An effective array of good moment-summoning details, William. The ability
to do that is no doubt allied to the ability to select the details that make
for good representational visual art. I've often felt that if you hadn't
gone into visual art yourself, you might have become a novelist -- provided
you
could provide the necklace-chain of plot.

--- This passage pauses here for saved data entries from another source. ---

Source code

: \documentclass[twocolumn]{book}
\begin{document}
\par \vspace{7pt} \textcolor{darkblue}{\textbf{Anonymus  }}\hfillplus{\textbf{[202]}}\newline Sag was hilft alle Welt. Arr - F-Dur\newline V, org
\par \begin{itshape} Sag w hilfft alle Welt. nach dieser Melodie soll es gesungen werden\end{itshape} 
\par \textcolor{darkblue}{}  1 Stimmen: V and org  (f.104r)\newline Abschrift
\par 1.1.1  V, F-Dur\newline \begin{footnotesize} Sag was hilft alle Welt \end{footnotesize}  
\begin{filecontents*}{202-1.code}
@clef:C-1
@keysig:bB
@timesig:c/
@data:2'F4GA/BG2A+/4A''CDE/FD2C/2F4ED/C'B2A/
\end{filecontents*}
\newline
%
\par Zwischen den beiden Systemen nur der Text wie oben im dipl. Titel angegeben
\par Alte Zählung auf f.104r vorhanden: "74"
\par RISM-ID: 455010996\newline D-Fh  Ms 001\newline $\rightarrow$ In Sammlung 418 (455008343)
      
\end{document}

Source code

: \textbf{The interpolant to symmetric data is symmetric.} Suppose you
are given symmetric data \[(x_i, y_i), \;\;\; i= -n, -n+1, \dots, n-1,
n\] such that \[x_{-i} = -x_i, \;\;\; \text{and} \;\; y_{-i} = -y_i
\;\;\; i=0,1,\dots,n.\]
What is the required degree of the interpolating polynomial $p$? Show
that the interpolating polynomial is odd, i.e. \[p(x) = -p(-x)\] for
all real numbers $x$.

As for this country's being the best, I agree, so I hope you didn't see the
first episode of Sorkin's new tv series NEWSROOM. It opens with a rattle of
data that supposedly prove we are not the best country. But there's a
defective logic at work.   For example, the opening datum was, I think, that
our
kids rank 15th or 25th or something in the world when it comes to math
scores. Number 1 was Finland. At best, all judgments of "best" are arbitrary,
but
the pertinence of that datum in judging that Finland is a "better" country
than the U.S. is dubious to me.


In a message dated 7/4/12 12:56:16 PM, [email protected] writes:


> I'm a sappy romantic patriot when it comes to Independence day.  I love
> remembering the joyous days of youth when we had plenty of firecrackers,
> smoke
> bombs, 'Roman candles' and maybe a few outlawed cherry bombs.  We had the
> run of
> the little Wisconsin farm town and probably did dangerous things by
> setting off
> 'fingerling' firecrackers by every little pigtailed girl we saw or by
> blowing up
> tin cans with bigger three-inch firecrackers and shooting our bee-be guns
> at
> every sparrow we glimpsed.  The cherry bombs were saved for something
> special,
> something big, out of adult view.   I remember the flag parades down Main
> Street
> with the old WWI veterans trudging loosely ahead of snappy young soldiers
> in
> close formation. The pathetic High school Band did its best, too, and all
> applauded them.  Then we had our big afternoon picnic on a bluff
> overlooking the
> Mississippi and I can assure you it was pure Americana with lots of fat
> relatives in aprons spreading out their three hundred varieties of potato
> salads, cold chicken, beer, pop and cookies on half-rotted picnic tables
> while
> Oshkosh-by-Gosh farmer-husbands lit campfires for hot-dogs and
> marshmellows. We
> messy reckless kids ran and climbed trees, stick-chasing puppies barked,
> sputtering old sun-faded rattle-trap cars still steamed under a big tree
> at the
> hilltop.   Best of all was the huge vista of blue sky, the wide river, 
> and the
> distant woodsy lands beyond (where imaginary Indians danced).  None of it
> was
> ever equal led in later, older eyes.   Now I want to celebrate the grown
> up
> American Dream that underpinned that children's' delight: Social equality
> and
> fellowship; honesty and fair play; freedom with charity.  If you're an
> American,
> you'd better wave that flag today or be shamed. You almost surely have
> more good
> fortune than you deserve. I'll also celebrate liberal-progressive
> ancestors
> David Conger, private NJ militia, 1776-78; Edward Conkling, Sag Harbor NY,
> Commander of Privateer Eagle killed at sea by British foes, 8 May 1779;
> and
> David Seabury, patriot, killed at Ft. Groton CT by mercenaries led by
> traitor
> Benedict Arnold, 6 Sept. 1781.  They and millions of others have assured
> our
> still evolving ideals and Independence, still the best ever devised and
> sustained so long.  It's a cultural aesthetic.